Stable water isotopes in pore water of Jurassic argillaceous rocks as tracers for solute transport over large spatial and temporal scales

Abstract

In order to characterize the large‐scale transport properties of the Opalinus Clay formation, the pore water isotope composition (δ18O and δ2H) was determined on samples from the deep borehole Benken (northeastern Switzerland) across Jurassic argillaceous rocks. The sequence of claystones and marls, delimited by two aquifers, is located at depth from about 400 to 700 m and exhibits very low hydraulic conductivities (below 10−13 m s−1). The isotope data of the pore water were obtained from core samples by diffusive vapor equilibration, vacuum distillation, and squeezing. Compared with the other methods, vacuum distillation led to too low values. To evaluate the large‐scale transport properties of the formation, we performed a series of advective‐dispersive model calculations and compared them with the experimental data. In accordance with the hydrogeological history, we varied initial and boundary conditions as well as model parameters.

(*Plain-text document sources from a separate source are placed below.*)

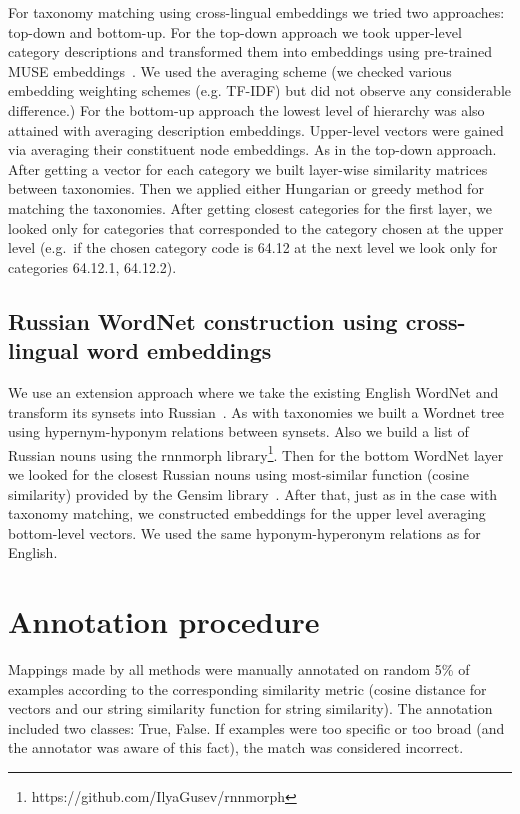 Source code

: \documentclass[11pt,a4paper]{article}
\begin{document}
For taxonomy matching using cross-lingual embeddings we tried two approaches: top-down and bottom-up. For the top-down approach we took upper-level category descriptions and transformed them into embeddings using pre-trained MUSE embeddings\ \cite{muse}. We used the averaging scheme (we checked various embedding weighting schemes (e.g. TF-IDF) but did not observe any considerable difference.)
For the bottom-up approach the lowest level of hierarchy was also attained with averaging description embeddings. Upper-level vectors were gained via averaging their constituent node embeddings. As in the top-down approach.
After getting a vector for each category we built layer-wise similarity matrices between taxonomies. Then we applied either Hungarian or greedy method for matching the taxonomies. After getting closest categories for the first layer, we looked only for categories that corresponded to the category chosen at the upper level (e.g.\ if the chosen category code is 64.12 at the next level we look only for categories 64.12.1, 64.12.2).

\subsection{Russian WordNet construction using cross-lingual word embeddings}
We use an extension approach where we take the existing English WordNet and transform its synsets into Russian\ \cite{NEALE18.1030}. As with taxonomies we built a Wordnet tree using hypernym-hyponym relations between synsets. Also we build a list of Russian nouns using the rnnmorph library\footnote{https://github.com/IlyaGusev/rnnmorph}. Then for the bottom WordNet layer we looked for the closest Russian nouns using most-similar function (cosine similarity) provided by the Gensim library~\cite{gensim}. After that, just as in the case with taxonomy matching, we constructed embeddings for the upper level averaging bottom-level vectors. We used the same hyponym-hyperonym relations as for English.
\section{Annotation procedure}

Mappings made by all methods were manually annotated on random 5\% of examples according to the corresponding similarity metric (cosine distance for vectors and our string similarity function for string similarity). The annotation included two classes: True, False. If examples were too specific or too broad (and the annotator was aware of this fact), the match was considered incorrect.
\end{document}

The main results can be summarized as follows: (1) Molecular diffusion to the underlying aquifer can explain the general features of the isotope profiles, (2) no signatures of advective flow could be detected, (3) the evolution time is of the order of 0.5–1 Ma (relying on laboratory diffusion coefficients) with a possible range of about 0.2–2 Ma, which is geologically plausible, and (4) parameters measured on small scales (centimeters or meters and months) are also plausible at the formation scale (tens of meters and millions of years) for the sediments investigated.